Your next question comes from the line of John Abbott with Bank of America. Please go ahead..

John Abbott

Hey, good morning. And thank you for taking our questions. Our first question is really on your 5-year cumulative free cash flow outlook. You mentioned $9 billion. And that’s lower than you gave in the third quarter. Obviously, that’s part of lower commodity prices.

But when you think about those two outlooks, has there anything really changed on the cost side in terms of assumptions? And anything particularly moved when you look at those two projections?.

Jeremy Knop Chief Financial Officer

No, John, there have been no changes. I don’t think of any material consequence aside from pricing..

John Abbott

Alright. And then the other question here is really all related to your long-term gas differential.

Where do you think your differential sort of – if you sort of look at strip pricing, where do you think it is from 2027? And then Jeremy, you sort of went out there and you suggested that in-basin demand should improve over time, and that’s not reflected in current differentials.

Where do you think that could potentially move?.

Jeremy Knop Chief Financial Officer

Yes. So if you look at just the EQT forecast, the midpoint of our range is that $0.60 level for differentials for this next year. If you look at where we end up in 2028 with the expansion projects in-line and just at current strip pricing, our realized differential will be about $0.50.

So – our differential on average drops about $0.10 from where we sit today to really the back end of that 5-year guidance range.

I mean, look, when you think about the in-basin demand dynamics, I think what we’ve highlighted could add potentially up to 2 Bs a day of demand in-basin, some of that might be taken by renewables, so call it 1 to 2 Bs net to gas. And then the MVP downstream expansion projects come online, too. I mean that’s going to fully utilize MVP.

And I actually think from conversations we’re having, there is probably likelihood MVP gets expanded by another half B a day. At EQT, we stand ready to really be a supplier of that to support that project.

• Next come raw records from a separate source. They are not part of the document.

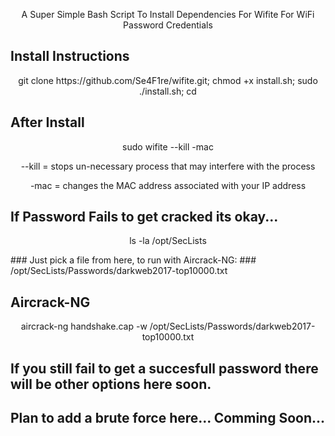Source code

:<p align="center">A Super Simple Bash Script To Install Dependencies For Wifite For WiFi Password Credentials</p>

## Install Instructions
<p align="center">
git clone https://github.com/Se4F1re/wifite.git;
chmod +x install.sh;
sudo ./install.sh;
cd

## After Install
<p align="center">
sudo wifite --kill -mac
</p>
<p align="center">
  --kill = stops un-necessary process that may interfere with the process
</p>
<p align="center">
  -mac   = changes the MAC address associated with your IP address
</p>

## If Password Fails to get cracked its okay...
<p align="center">
  ls -la /opt/SecLists
</p>
### Just pick a file from here, to run with Aircrack-NG:
### /opt/SecLists/Passwords/darkweb2017-top10000.txt

## Aircrack-NG
<p align="center">
  aircrack-ng handshake.cap -w /opt/SecLists/Passwords/darkweb2017-top10000.txt
</p>

## If you still fail to get a succesfull password there will be other options here soon.
## Plan to add a brute force here... Comming Soon...
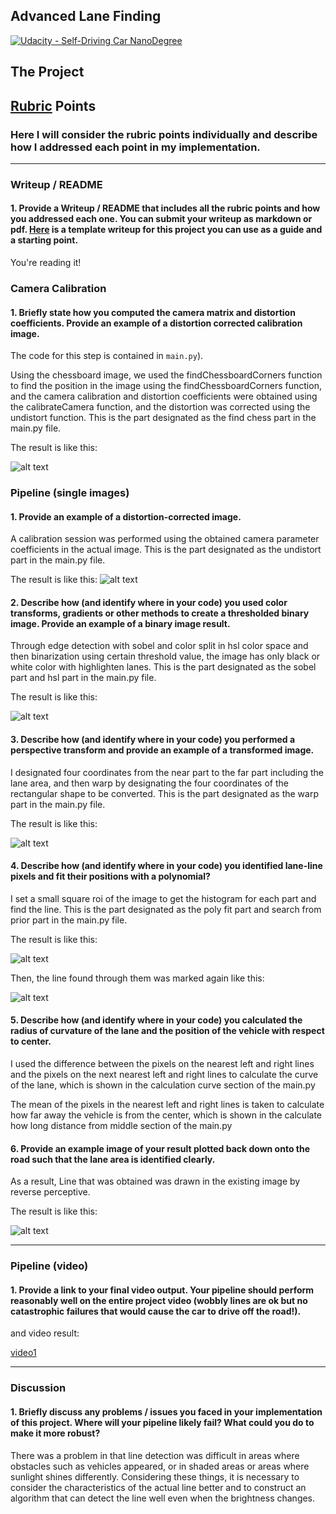 ## Advanced Lane Finding
[![Udacity - Self-Driving Car NanoDegree](https://s3.amazonaws.com/udacity-sdc/github/shield-carnd.svg)](http://www.udacity.com/drive)

The Project
---

[//]: # (Image References)

[image1]: ./output_images/chess_undistort.jpg "Undistorted"
[image2]: ./output_images/road_undistort.jpg "Road Transformed"
[image3]: ./output_images/road_final_binary.jpg "Binary Example"
[image4]: ./output_images/road_warp.jpg "Warp Example"
[image5]: ./output_images/road_poly.jpg "Fit Visual"
[image6]: ./output_images/road_lane.jpg "Fit Visual"
[image7]: ./output_images/final_lane_result.jpg "Output"
[video1]: ./output.avi "Video"

## [Rubric](https://review.udacity.com/#!/rubrics/571/view) Points

### Here I will consider the rubric points individually and describe how I addressed each point in my implementation.  

---

### Writeup / README

#### 1. Provide a Writeup / README that includes all the rubric points and how you addressed each one.  You can submit your writeup as markdown or pdf.  [Here](https://github.com/udacity/CarND-Advanced-Lane-Lines/blob/master/writeup_template.md) is a template writeup for this project you can use as a guide and a starting point.  

You're reading it!

### Camera Calibration

#### 1. Briefly state how you computed the camera matrix and distortion coefficients. Provide an example of a distortion corrected calibration image.

The code for this step is contained in `main.py`).

Using the chessboard image, we used the findChessboardCorners function to find the position in the image using the findChessboardCorners function, and the camera calibration and distortion coefficients were obtained using the calibrateCamera function, and the distortion was corrected using the undistort function. 
This is the part designated as the find chess part in the main.py file.

The result is like this:

![alt text][image1]

### Pipeline (single images)

#### 1. Provide an example of a distortion-corrected image.

A calibration session was performed using the obtained camera parameter coefficients in the actual image.
This is the part designated as the undistort part in the main.py file.

The result is like this:
![alt text][image2]

#### 2. Describe how (and identify where in your code) you used color transforms, gradients or other methods to create a thresholded binary image.  Provide an example of a binary image result.

Through edge detection with sobel and color split in hsl color space and then binarization using certain threshold value, the image has only black or white color with highlighten lanes.
This is the part designated as the sobel part and hsl part in the main.py file.

The result is like this:

![alt text][image3]

#### 3. Describe how (and identify where in your code) you performed a perspective transform and provide an example of a transformed image.

I designated four coordinates from the near part to the far part including the lane area, and then warp by designating the four coordinates of the rectangular shape to be converted.
This is the part designated as the warp part in the main.py file.

The result is like this:

![alt text][image4]

#### 4. Describe how (and identify where in your code) you identified lane-line pixels and fit their positions with a polynomial?

I set a small square roi of the image to get the histogram for each part and find the line.
This is the part designated as the poly fit part and search from prior part in the main.py file.

The result is like this:

![alt text][image5]

Then, the line found through them was marked again like this:

![alt text][image6]

#### 5. Describe how (and identify where in your code) you calculated the radius of curvature of the lane and the position of the vehicle with respect to center.

I used the difference between the pixels on the nearest left and right lines and the pixels on the next nearest left and right lines to calculate the curve of the lane, which is shown in the calculation curve section of the main.py

The mean of the pixels in the nearest left and right lines is taken to calculate how far away the vehicle is from the center, which is shown in the calculate how long distance from middle section of the main.py

#### 6. Provide an example image of your result plotted back down onto the road such that the lane area is identified clearly.

As a result, Line that was obtained was drawn in the existing image by reverse perceptive.

The result is like this:

![alt text][image7]

---

### Pipeline (video)

#### 1. Provide a link to your final video output.  Your pipeline should perform reasonably well on the entire project video (wobbly lines are ok but no catastrophic failures that would cause the car to drive off the road!).
and video result:

[video1]

---

### Discussion

#### 1. Briefly discuss any problems / issues you faced in your implementation of this project.  Where will your pipeline likely fail?  What could you do to make it more robust?

There was a problem in that line detection was difficult in areas where obstacles such as vehicles appeared, or in shaded areas or areas where sunlight shines differently.
Considering these things, it is necessary to consider the characteristics of the actual line better and to construct an algorithm that can detect the line well even when the brightness changes.

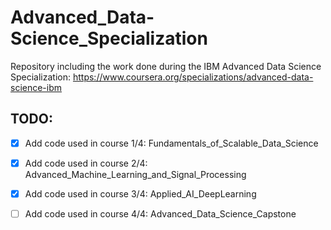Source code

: # Advanced_Data-Science_Specialization
Repository including the work done during the IBM Advanced Data Science Specialization: https://www.coursera.org/specializations/advanced-data-science-ibm
                                                                          
## TODO:

- [x] Add code used in course 1/4: Fundamentals_of_Scalable_Data_Science 

- [x] Add code used in course 2/4: Advanced_Machine_Learning_and_Signal_Processing

- [x] Add code used in course 3/4: Applied_AI_DeepLearning

- [ ] Add code used in course 4/4: Advanced_Data_Science_Capstone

I think there is ample demand in that southeast market with data center build-outs really underpinned by the AI revolution right now and population growth in that area that’s really pulling on gas for just absolute power demand increases in addition to core retirement.

So it’s power, I think, in our view, as you look towards the end of this decade is increasingly becoming, I think, as bullish of a thematic tailwind is really LNG, and we will probably really take the torch from LNG in the coming years.

And so I think that dynamic really – when you couple all those dynamics and themes together and I think you really see a really healthy backdrop for Appalachia. And I think certainly, as you see some operators start to run thin on inventory in the basin.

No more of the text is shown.